Kevin Kipkorir

Personal information
- Born: 1 August 1994 (age 31)

Sport
- Sport: Athletics
- Event: Sprint

Medal record
Men's athletics
Representing Kenya
African Championships
| Silver medal – second place | 2024 Douala | 4×400 m relay |

= Kevin Kipkorir =

Kenyan sprinter (born 1994)

Kevin Kipkorir (born 1 August 1994) is a Kenyan sprinter who predominantly competes over 400 metres.

==Biography==
In June 2024, he was a silver medalist with the men's 4 x 400 metres team at the 2024 African Championships in Athletics in Douala, Cameroon.
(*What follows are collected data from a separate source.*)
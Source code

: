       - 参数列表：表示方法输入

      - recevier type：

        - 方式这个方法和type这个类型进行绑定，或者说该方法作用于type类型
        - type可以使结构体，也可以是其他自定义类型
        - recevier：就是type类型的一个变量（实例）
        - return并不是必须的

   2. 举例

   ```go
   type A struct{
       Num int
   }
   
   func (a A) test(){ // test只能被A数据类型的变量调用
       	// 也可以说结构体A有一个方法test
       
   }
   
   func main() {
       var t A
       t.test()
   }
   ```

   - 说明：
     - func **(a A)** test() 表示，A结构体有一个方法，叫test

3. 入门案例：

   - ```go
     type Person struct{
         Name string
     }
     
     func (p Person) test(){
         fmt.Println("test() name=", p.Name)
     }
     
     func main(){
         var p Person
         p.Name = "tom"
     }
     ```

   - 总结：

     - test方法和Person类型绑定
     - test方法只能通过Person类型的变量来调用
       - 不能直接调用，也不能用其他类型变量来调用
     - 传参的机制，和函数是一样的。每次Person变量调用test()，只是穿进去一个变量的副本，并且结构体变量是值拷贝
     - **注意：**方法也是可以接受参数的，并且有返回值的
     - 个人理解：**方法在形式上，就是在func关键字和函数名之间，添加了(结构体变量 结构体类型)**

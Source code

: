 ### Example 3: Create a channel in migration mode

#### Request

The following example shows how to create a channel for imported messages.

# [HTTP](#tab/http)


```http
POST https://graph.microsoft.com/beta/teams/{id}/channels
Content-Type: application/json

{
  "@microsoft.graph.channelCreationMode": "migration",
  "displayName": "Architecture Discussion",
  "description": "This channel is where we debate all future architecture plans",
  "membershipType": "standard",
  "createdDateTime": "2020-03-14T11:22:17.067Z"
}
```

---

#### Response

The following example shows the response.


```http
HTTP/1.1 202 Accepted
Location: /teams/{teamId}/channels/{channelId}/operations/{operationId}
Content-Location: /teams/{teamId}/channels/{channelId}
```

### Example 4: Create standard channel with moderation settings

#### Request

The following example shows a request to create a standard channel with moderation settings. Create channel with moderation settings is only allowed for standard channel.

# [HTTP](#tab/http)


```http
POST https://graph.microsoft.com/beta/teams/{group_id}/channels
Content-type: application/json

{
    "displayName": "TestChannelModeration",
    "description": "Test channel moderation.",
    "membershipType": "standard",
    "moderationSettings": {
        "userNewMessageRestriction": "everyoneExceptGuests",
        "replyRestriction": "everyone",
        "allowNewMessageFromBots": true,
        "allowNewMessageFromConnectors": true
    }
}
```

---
In April 2025, he won the 400 metres in Nairobi at the national trials. He competed at the 2025 World Athletics Relays in Guangzhou, China in May 2025, running alongside Zablon Ekwam, Boniface Mweresa and Brian Tinega in the Kenyan men's 4 x 400 metres team which qualified for the final and ensured a place at the Tokyo World Athletics Championships in September 2025, setting the third fastest time in the qualifying round. He also ran in the final with alongside Ekwam, Mweresa and Kelvin Tonui as the Kenyan team placed fifth in a national record time of 2:59.29. He finished second in the men’s national 400m race at the Kip Keino Classic with a time of 45.29, finishing behind Brian Tinega. In June 2025, he ran 44.80 seconds to finish third behind Tinega and national champion George Mutinda in the men's 400m at the Kenyan National Championships, a time that was under the World Championship qualifying standard in the event.

The following month, he was named in the Kenyan team for the 2025 World Athletics Championships, where he ran in the heats of the men's 400 metres without advancing to the semi-finals. He also ran at the championships in the men's 4 x 400 metres relay.